Nadia Huggins, Ash Column from Second Eruption of La Soufrière Volcano, St. Vincent, Seen from Troumaca Bay. April 9, 2021. Courtesy of the artist.
YJS: Penso muito naquela ideia de que “o Caribe começou no fogo e continua na água”. Quando o vulcão La Soufrière, de São Vicente, entrou em erupção em 9 de abril de 2021, depois de 42 anos sem atividade, pensei no seu trabalho. Você tem se relacionado com esse vulcão através da fotografia há um tempo. O que acha de vê-lo ativo e experimentar as implicações da erupção?

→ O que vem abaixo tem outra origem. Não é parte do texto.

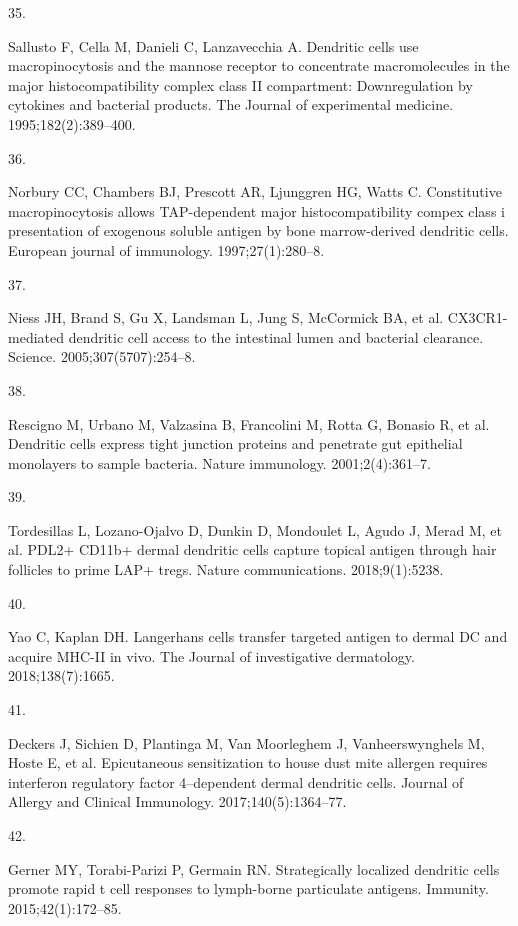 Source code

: \documentclass[
]{article}
\newlength{\cslhangindent}
\newlength{\csllabelwidth}
\newenvironment{CSLReferences}[2] %
 {\begin{list}{}{%
  \setlength{\itemindent}{0pt}
  \setlength{\leftmargin}{0pt}
  \setlength{\parsep}{0pt}
  \ifodd #1
   \setlength{\leftmargin}{\cslhangindent}
   \setlength{\itemindent}{-1\cslhangindent}
  \fi
  \setlength{\itemsep}{#2\baselineskip}}}
 {\end{list}}
\newcommand{\CSLLeftMargin}[1]{\parbox[t]{\csllabelwidth}{\strut#1\strut}}
\newcommand{\CSLRightInline}[1]{\parbox[t]{\linewidth - \csllabelwidth}{\strut#1\strut}}
\begin{document}
\begin{CSLReferences}{0}{1}
\CSLLeftMargin{35. }%
\CSLRightInline{Sallusto F, Cella M, Danieli C, Lanzavecchia A.
Dendritic cells use macropinocytosis and the mannose receptor to
concentrate macromolecules in the major histocompatibility complex class
II compartment: Downregulation by cytokines and bacterial products. The
Journal of experimental medicine. 1995;182(2):389--400. }

\CSLLeftMargin{36. }%
\CSLRightInline{Norbury CC, Chambers BJ, Prescott AR, Ljunggren HG,
Watts C. Constitutive macropinocytosis allows TAP-dependent major
histocompatibility compex class i presentation of exogenous soluble
antigen by bone marrow-derived dendritic cells. European journal of
immunology. 1997;27(1):280--8. }

\CSLLeftMargin{37. }%
\CSLRightInline{Niess JH, Brand S, Gu X, Landsman L, Jung S, McCormick
BA, et al. CX3CR1-mediated dendritic cell access to the intestinal lumen
and bacterial clearance. Science. 2005;307(5707):254--8. }

\CSLLeftMargin{38. }%
\CSLRightInline{Rescigno M, Urbano M, Valzasina B, Francolini M, Rotta
G, Bonasio R, et al. Dendritic cells express tight junction proteins and
penetrate gut epithelial monolayers to sample bacteria. Nature
immunology. 2001;2(4):361--7. }

\CSLLeftMargin{39. }%
\CSLRightInline{Tordesillas L, Lozano-Ojalvo D, Dunkin D, Mondoulet L,
Agudo J, Merad M, et al. PDL2+ CD11b+ dermal dendritic cells capture
topical antigen through hair follicles to prime LAP+ tregs. Nature
communications. 2018;9(1):5238. }

\CSLLeftMargin{40. }%
\CSLRightInline{Yao C, Kaplan DH. Langerhans cells transfer targeted
antigen to dermal DC and acquire MHC-II in vivo. The Journal of
investigative dermatology. 2018;138(7):1665. }

\CSLLeftMargin{41. }%
\CSLRightInline{Deckers J, Sichien D, Plantinga M, Van Moorleghem J,
Vanheerswynghels M, Hoste E, et al. Epicutaneous sensitization to house
dust mite allergen requires interferon regulatory factor 4--dependent
dermal dendritic cells. Journal of Allergy and Clinical Immunology.
2017;140(5):1364--77. }

\CSLLeftMargin{42. }%
\CSLRightInline{Gerner MY, Torabi-Parizi P, Germain RN. Strategically
localized dendritic cells promote rapid t cell responses to lymph-borne
particulate antigens. Immunity. 2015;42(1):172--85. }


\end{CSLReferences}
\end{document}
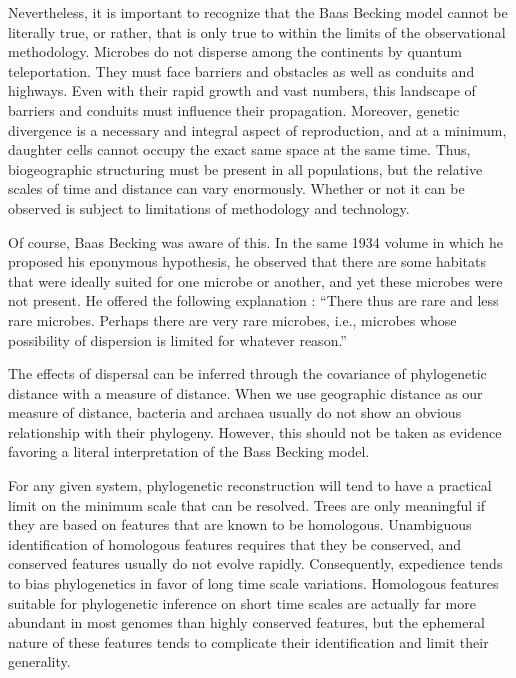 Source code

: Nevertheless, it is important to recognize that the Baas Becking model cannot be literally true, or rather, that is only true to within the limits of the observational methodology. Microbes do not disperse among the continents by quantum teleportation. They must face barriers and obstacles as well as conduits and highways. Even with their rapid growth and vast numbers, this landscape of barriers and conduits must influence their propagation. Moreover, genetic divergence is a necessary and integral aspect of reproduction, and at a minimum, daughter cells cannot occupy the exact same space at the same time. Thus, biogeographic structuring must be present in all populations, but the relative scales of time and distance can vary enormously. Whether or not it can be observed is subject to limitations of methodology and technology.

Of course, Baas Becking was aware of this. In the same 1934 volume in which he proposed his eponymous hypothesis, he observed that there are some habitats that were ideally suited for one microbe or another, and yet these microbes were not present. He offered the following explanation : ``There thus are rare and less rare microbes. Perhaps there are very rare microbes, i.e., microbes whose possibility of dispersion is limited for whatever reason.''

The effects of dispersal can be inferred through the covariance of phylogenetic distance with a measure of distance. When we use geographic distance as our measure of distance, bacteria and archaea usually do not show an obvious relationship with their phylogeny. However, this should not be taken as evidence favoring a literal interpretation of the Bass Becking model.

For any given system, phylogenetic reconstruction will tend to have a practical limit on the minimum scale that can be resolved. Trees are only meaningful if they are based on features that are known to be homologous. Unambiguous identification of homologous features requires that they be conserved, and conserved features usually do not evolve rapidly. Consequently, expedience tends to bias phylogenetics in favor of long time scale variations. Homologous features suitable for phylogenetic inference on short time scales are actually far more abundant in most genomes than highly conserved features, but the ephemeral nature of these features tends to complicate their identification and limit their generality. 

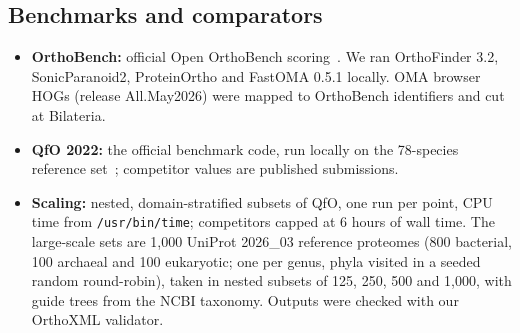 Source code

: \subsection*{Benchmarks and comparators}
\begin{itemize}
\item \textbf{OrthoBench:} official Open OrthoBench scoring~\cite{emms2020orthobench}. We ran OrthoFinder 3.2, SonicParanoid2, ProteinOrtho and FastOMA 0.5.1 locally. OMA browser HOGs (release All.May2026) were mapped to OrthoBench identifiers and cut at Bilateria.
\item \textbf{QfO 2022:} the official benchmark code, run locally on the 78-species reference set~\cite{altenhoff2024qfo}; competitor values are published submissions.
\item \textbf{Scaling:} nested, domain-stratified subsets of QfO, one run per point, CPU time from \texttt{/usr/bin/time}; competitors capped at 6 hours of wall time. The large-scale sets are 1,000 UniProt 2026\_03 reference proteomes (800 bacterial, 100 archaeal and 100 eukaryotic; one per genus, phyla visited in a seeded random round-robin), taken in nested subsets of 125, 250, 500 and 1,000, with guide trees from the NCBI taxonomy. Outputs were checked with our OrthoXML validator.
\end{itemize}

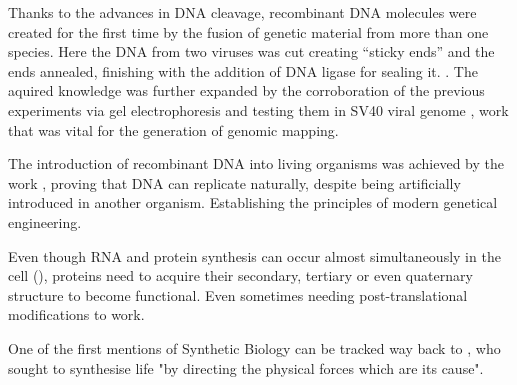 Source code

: Thanks to the advances in DNA cleavage, recombinant DNA molecules were created
for the first time by the fusion of genetic material from more than one species.
Here the DNA from two viruses was cut creating “sticky ends” and the ends
annealed, finishing with the addition of DNA ligase for sealing it.
\cite{jackson1972biochemical}. The aquired knowledge was further expanded by the
corroboration of the previous experiments via gel electrophoresis and testing
them in SV40 viral genome \cite{danna1971specific}, work that was vital for the
generation of genomic mapping.

The introduction of recombinant DNA into living organisms was achieved by the
work \cite{cohen1973construction}, proving that DNA can replicate naturally,
despite being artificially introduced in another organism. Establishing the
principles of modern genetical engineering.


Even though RNA and protein synthesis can occur almost simultaneously in the
cell (\cite{miller1970visualization}), proteins need to acquire their secondary,
tertiary or even quaternary structure to become functional. Even sometimes
needing post-translational modifications to work.  


One of the first mentions of Synthetic Biology can be tracked way back to
\cite{leduc1912biologie}, who sought to synthesise life "by directing the
physical forces which are its cause".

NH: Acho que ver a erupção realmente solidificou a ideia de que a criação começa na violência. Tenho tentado entender as formações insulares e, de certa forma, tenho tentado documentar e criar um registro da maneira como a natureza toma forma em uma ilha, para que as gerações futuras tenham algum tipo de referência sobre um tempo em nossa história geológica atual e sobre os estágios nascentes dessas novas formações. Afinal, nossas ilhas já foram submersas e, através de milhões de anos de formações geológicas, passamos a existir acima do nível do mar. Muito desse pensamento também se espalhou pela maneira como eu tentava perceber o trabalho que eu fazia debaixo d'água. Há algo realmente interessante em olhar para uma ilha enquanto se flutua fora da costa. É esse entendimento de que, abaixo do nível do mar, há partes da ilha a que não temos acesso, e elas são a base dessas formações insulares que eventualmente se acumulam e criam massa terrestre suficiente para que possamos nos estabelecer. É essa conexão direta com o núcleo terrestre que não podemos ver, um lugar muito violento e inacessível e ainda mais abaixo do fundo do oceano que nos conecta ao resto do mundo e informa a forma de nossas ilhas. A cada explosão que causa um acúmulo de cinzas e rochas, essa forma é manipulada de formas muito leves em um mapa, mas afeta significativamente a maneira como os rios fluem, e informa a propriedade de novas fronteiras terrestres e o uso dessas terras no futuro.

Nadia Huggins, Ashfall (Caída de ceniza), Byera, April 17, 2021. Courtesy of the artist.
YJS: Como era a comunidade artística de São Vicente antes da erupção, como ela se encontra agora, e de que maneira nós, que somos de fora da ilha, podemos contribuir?
NH: Acho que havia uma pequena comunidade que estava lentamente se construindo, especialmente nos últimos cinco anos. As pessoas têm desejado uma comunidade criativa e acho que a organização de eventos como o Festival de Cinema Hairouna ajudou a criar um espaço para isso. Claro, há grupos menores e mais informais que parecem estar aparecendo também. Acho que a erupção realmente ajudou a comunidade criativa a entender seu lugar na sociedade, e muitas pessoas se uniram organicamente para formar grupos dedicados a ajudar pessoas deslocadas do norte da ilha. Espero que esses grupos continuem a se unir e a desenvolver novas ideias e formas de pensar sobre os tipos de trabalho que podem causar um impacto em São Vicente & Granadinas. Quanto às outras ilhas do Caribe em relação a São Vicente, eu adoraria ver mais trocas entre artistas, seja através de residências, oficinas e exposições. Acho que artistas mais jovens talvez não tenham a exposição necessária para entender a importância desse tipo de experiência no desenvolvimento de sua própria prática.
Yina Jiménez Suriel, curadora e pesquisadora especializada em estudos visuais. Pensa a partir do movimento, das visualidades e de suas potências, para criar imaginações distintas das atuais. Vive e trabalha na República Dominicana.